Problem to solve >> Your job is to set down the stretch of entries that opens with the line containing "1. **Layout Components**" and closes with the line containing "- Featured content cards". Keep both end lines, copy each exactly, and add nothing.

Data under study >>
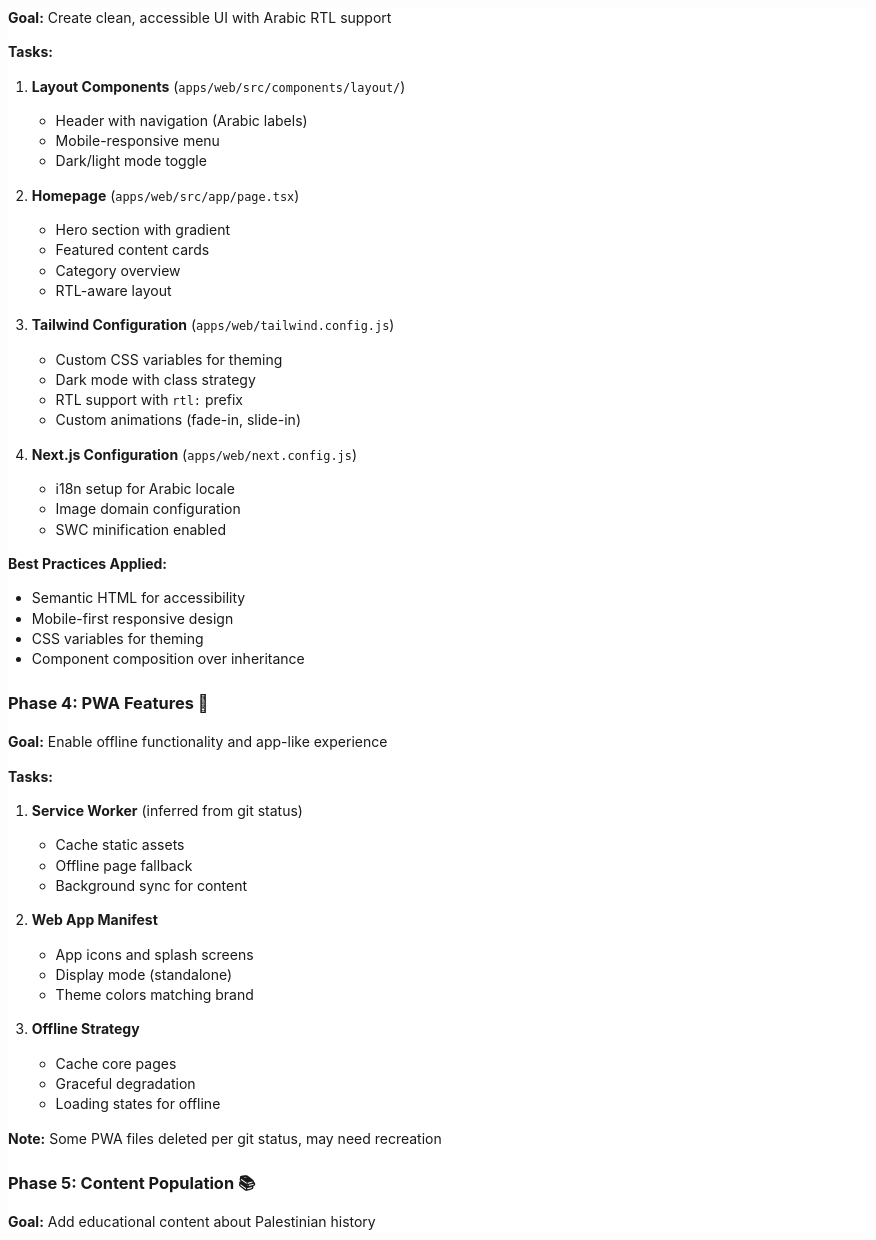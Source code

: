 **Goal:** Create clean, accessible UI with Arabic RTL support

**Tasks:**
1. **Layout Components** (`apps/web/src/components/layout/`)
   - Header with navigation (Arabic labels)
   - Mobile-responsive menu
   - Dark/light mode toggle

2. **Homepage** (`apps/web/src/app/page.tsx`)
   - Hero section with gradient
   - Featured content cards
   - Category overview
   - RTL-aware layout

3. **Tailwind Configuration** (`apps/web/tailwind.config.js`)
   - Custom CSS variables for theming
   - Dark mode with class strategy
   - RTL support with `rtl:` prefix
   - Custom animations (fade-in, slide-in)

4. **Next.js Configuration** (`apps/web/next.config.js`)
   - i18n setup for Arabic locale
   - Image domain configuration
   - SWC minification enabled

**Best Practices Applied:**
- Semantic HTML for accessibility
- Mobile-first responsive design
- CSS variables for theming
- Component composition over inheritance

### Phase 4: PWA Features 📱

**Goal:** Enable offline functionality and app-like experience

**Tasks:**
1. **Service Worker** (inferred from git status)
   - Cache static assets
   - Offline page fallback
   - Background sync for content

2. **Web App Manifest**
   - App icons and splash screens
   - Display mode (standalone)
   - Theme colors matching brand

3. **Offline Strategy**
   - Cache core pages
   - Graceful degradation
   - Loading states for offline

**Note:** Some PWA files deleted per git status, may need recreation

### Phase 5: Content Population 📚

**Goal:** Add educational content about Palestinian history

Response box >>
1. **Layout Components** (`apps/web/src/components/layout/`)
   - Header with navigation (Arabic labels)
   - Mobile-responsive menu
   - Dark/light mode toggle

2. **Homepage** (`apps/web/src/app/page.tsx`)
   - Hero section with gradient
   - Featured content cards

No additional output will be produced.